Adapun orientasi pragmatis tentang hukum dari dua atau lebih Negara ini dipelopori oleh Montesquieu, dengan mengunakan studi perbandingan hukum untuk menunjang saran-sarannya tentang pembaruan hukum. Beliaulah yang pertama kali menyadari, bahwa the rule of law tidak boleh dipandang sebagai suatu latar belakang historis dari lingkungan dimana hukum itu berfungsi,[11] sehingga atas jasanya itu dipandang sebagai bapak atau pelopor dari comparative law (perbandingan hukum). Berdasarkan uraian tersebut dapat dijelaskan bahwa perbandingan hukum dan sejarah hukum mempunyai hubungan yang erat satu sama lain.
2.2.2        Istilah dan Pengertian Perbandingan Hukum
 a.
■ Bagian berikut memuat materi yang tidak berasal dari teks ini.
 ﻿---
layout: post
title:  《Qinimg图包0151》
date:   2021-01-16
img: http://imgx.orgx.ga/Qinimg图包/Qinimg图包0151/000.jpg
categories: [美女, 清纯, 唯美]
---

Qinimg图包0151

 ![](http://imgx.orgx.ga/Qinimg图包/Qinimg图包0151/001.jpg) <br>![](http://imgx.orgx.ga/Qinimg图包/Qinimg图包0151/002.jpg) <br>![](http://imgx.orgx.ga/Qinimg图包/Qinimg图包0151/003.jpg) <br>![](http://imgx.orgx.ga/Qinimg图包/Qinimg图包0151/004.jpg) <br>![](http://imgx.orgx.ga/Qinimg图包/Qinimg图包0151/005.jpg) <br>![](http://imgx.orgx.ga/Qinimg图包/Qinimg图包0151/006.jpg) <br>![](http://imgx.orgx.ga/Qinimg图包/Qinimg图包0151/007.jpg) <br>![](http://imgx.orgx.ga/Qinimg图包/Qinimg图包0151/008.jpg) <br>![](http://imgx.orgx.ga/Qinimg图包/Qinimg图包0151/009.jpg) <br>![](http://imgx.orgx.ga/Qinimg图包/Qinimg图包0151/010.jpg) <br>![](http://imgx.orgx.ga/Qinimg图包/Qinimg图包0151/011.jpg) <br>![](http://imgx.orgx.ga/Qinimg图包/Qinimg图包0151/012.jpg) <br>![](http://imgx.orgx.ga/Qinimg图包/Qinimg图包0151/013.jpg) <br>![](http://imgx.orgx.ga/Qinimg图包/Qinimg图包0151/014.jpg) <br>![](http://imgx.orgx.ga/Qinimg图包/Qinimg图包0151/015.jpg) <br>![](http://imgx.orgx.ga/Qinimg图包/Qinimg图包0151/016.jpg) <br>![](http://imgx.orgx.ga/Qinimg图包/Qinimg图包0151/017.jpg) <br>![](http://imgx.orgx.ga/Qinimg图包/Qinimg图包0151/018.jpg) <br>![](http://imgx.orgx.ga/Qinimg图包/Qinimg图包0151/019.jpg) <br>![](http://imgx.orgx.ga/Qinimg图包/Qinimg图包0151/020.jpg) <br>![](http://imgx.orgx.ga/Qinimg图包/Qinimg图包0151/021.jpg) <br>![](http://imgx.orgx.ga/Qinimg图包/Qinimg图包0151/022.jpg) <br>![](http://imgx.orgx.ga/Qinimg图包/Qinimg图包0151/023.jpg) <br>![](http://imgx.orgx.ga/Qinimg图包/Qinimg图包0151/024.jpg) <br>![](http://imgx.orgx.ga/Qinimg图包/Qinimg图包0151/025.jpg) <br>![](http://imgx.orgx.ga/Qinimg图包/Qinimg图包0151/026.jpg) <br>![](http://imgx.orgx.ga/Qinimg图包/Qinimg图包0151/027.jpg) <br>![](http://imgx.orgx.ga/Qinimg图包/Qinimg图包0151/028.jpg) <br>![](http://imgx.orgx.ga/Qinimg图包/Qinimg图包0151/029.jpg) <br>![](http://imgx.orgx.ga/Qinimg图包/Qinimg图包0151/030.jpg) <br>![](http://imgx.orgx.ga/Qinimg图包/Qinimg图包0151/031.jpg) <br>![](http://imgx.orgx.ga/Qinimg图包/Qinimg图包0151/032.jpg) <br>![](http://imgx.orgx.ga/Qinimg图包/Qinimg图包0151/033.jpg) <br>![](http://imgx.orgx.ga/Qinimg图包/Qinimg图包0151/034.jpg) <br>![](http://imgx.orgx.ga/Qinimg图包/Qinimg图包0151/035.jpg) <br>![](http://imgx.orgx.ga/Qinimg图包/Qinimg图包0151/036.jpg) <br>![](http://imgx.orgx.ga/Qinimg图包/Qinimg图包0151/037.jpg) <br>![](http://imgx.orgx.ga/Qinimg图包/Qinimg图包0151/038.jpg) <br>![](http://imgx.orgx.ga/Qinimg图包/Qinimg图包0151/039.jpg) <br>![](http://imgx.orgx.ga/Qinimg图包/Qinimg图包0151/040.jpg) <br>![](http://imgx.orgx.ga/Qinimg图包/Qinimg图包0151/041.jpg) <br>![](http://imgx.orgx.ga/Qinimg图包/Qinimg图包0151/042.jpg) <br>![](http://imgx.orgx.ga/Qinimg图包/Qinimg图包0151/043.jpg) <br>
Istilah Perbandingan Hukum
            Istilah perbandingan hukum berasal dari kata comparative law, comparative jurisprudence,bforeign law (bahasa inggris). Drois compare (bahasa prancis), rechtsgelijking (bahasa belanda), dan vergleichende rechlehre (bahasa jerman).
b. Pengertian Perbandingan Hukum
  -pengertian perbandingan hukum menurut para ahli
·           Menurut Barda Nawawi  Arief , di jelaskan bahwa perbandingan hukum ialah studi mengenai prinsip-prinsip ilmu hukum dengan melakukan perbandingan berbagai macam sistem hukum.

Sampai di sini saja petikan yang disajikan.